Supply-chain-management software (SCMS) is the software tools or modules used in executing supply chain transactions, managing supplier relationships and controlling associated business processes. Supply chain management maximizes the efficiency of business activities that include planning and management of the entire supply chain. It helps businesses in product development, sourcing, production, and logistics by automating operations. In this way, it increases the physical flow of business as well as informative flow. The entire business benefits with higher performance, greater cost-efficiency, and thus increased supply chain efficiency..

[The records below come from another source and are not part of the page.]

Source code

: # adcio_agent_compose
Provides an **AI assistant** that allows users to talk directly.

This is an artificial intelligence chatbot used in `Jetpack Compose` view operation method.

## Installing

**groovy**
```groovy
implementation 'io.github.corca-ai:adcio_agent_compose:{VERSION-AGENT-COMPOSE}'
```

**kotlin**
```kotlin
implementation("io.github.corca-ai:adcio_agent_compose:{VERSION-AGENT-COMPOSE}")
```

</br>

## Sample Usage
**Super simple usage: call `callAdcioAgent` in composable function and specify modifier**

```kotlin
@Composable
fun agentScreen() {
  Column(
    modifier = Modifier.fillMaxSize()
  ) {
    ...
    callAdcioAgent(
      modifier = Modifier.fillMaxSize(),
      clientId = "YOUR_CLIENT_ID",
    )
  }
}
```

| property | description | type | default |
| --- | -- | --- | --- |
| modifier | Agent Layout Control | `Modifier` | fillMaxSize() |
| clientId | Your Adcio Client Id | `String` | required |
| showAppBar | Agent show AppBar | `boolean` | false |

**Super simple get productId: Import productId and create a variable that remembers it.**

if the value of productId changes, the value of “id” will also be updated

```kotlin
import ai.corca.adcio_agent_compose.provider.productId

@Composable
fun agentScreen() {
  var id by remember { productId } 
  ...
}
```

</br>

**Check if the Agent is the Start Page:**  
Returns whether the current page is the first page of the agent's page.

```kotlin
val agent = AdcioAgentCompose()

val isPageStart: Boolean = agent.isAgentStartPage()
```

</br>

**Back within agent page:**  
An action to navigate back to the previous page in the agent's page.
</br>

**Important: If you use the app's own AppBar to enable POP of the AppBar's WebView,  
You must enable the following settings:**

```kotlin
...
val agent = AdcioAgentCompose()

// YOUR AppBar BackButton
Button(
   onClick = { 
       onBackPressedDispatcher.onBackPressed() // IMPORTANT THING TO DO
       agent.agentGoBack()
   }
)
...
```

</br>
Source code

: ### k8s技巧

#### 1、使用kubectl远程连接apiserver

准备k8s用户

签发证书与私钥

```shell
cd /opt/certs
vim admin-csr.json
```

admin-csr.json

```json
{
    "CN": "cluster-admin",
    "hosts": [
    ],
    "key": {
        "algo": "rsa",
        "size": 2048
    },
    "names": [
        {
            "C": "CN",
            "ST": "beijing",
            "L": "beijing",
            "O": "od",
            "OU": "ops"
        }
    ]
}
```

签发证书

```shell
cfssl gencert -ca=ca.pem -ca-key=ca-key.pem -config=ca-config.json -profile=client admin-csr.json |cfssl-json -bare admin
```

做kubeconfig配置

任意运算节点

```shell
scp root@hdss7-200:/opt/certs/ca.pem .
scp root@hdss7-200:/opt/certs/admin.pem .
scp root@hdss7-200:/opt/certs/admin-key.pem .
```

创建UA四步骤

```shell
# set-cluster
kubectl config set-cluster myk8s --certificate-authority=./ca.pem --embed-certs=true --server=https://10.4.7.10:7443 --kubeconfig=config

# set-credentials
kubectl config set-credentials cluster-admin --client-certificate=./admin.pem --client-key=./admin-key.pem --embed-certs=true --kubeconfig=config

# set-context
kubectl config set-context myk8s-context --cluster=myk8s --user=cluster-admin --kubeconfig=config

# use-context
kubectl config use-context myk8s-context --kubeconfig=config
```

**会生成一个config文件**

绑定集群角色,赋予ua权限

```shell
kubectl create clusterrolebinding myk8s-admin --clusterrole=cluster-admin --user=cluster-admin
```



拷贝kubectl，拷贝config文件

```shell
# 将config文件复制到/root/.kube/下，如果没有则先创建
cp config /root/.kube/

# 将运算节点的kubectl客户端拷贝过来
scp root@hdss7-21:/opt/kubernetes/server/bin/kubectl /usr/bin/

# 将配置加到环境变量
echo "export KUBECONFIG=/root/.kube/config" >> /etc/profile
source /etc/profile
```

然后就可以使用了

While functionality in such systems is broad, it commonly includes:

 Customer-requirement processing
 Purchase-order processing
 Sales and distribution
 Inventory management
 Goods receipt and warehouse management
 Supplier management/sourcing

A requirement of many SCMS often includes forecasting. Such tools often attempt to balance the disparity between supply and demand by improving business processes and using algorithms and consumption analysis to better plan future needs.  SCMS also often includes integration technology that allows organizations to trade electronically with supply chain partners.

ℂ==Shift to SaaS==
SCMS adoption is growing faster than the broader enterprise application software market. The annual revenue from SCMS (on-premises and SaaS) reached $10 billion in 2014, a 12 percent increase over 2013.

While premises-based software was still more widely used than SaaS solutions for SCMS in 2014, Gartner projects that about two-thirds of the growth in SCMS adoption between 2015 and 2018 will be based on the SaaS subscription model: driven by a growing realization of the benefits of cloud-based services, the SaaS-based SCMS market grew by about 24 percent in 2014 and is projected to continue to grow at a 19 percent compound annual growth rate (CAGR), reaching $4.4 billion in annual sales by 2018.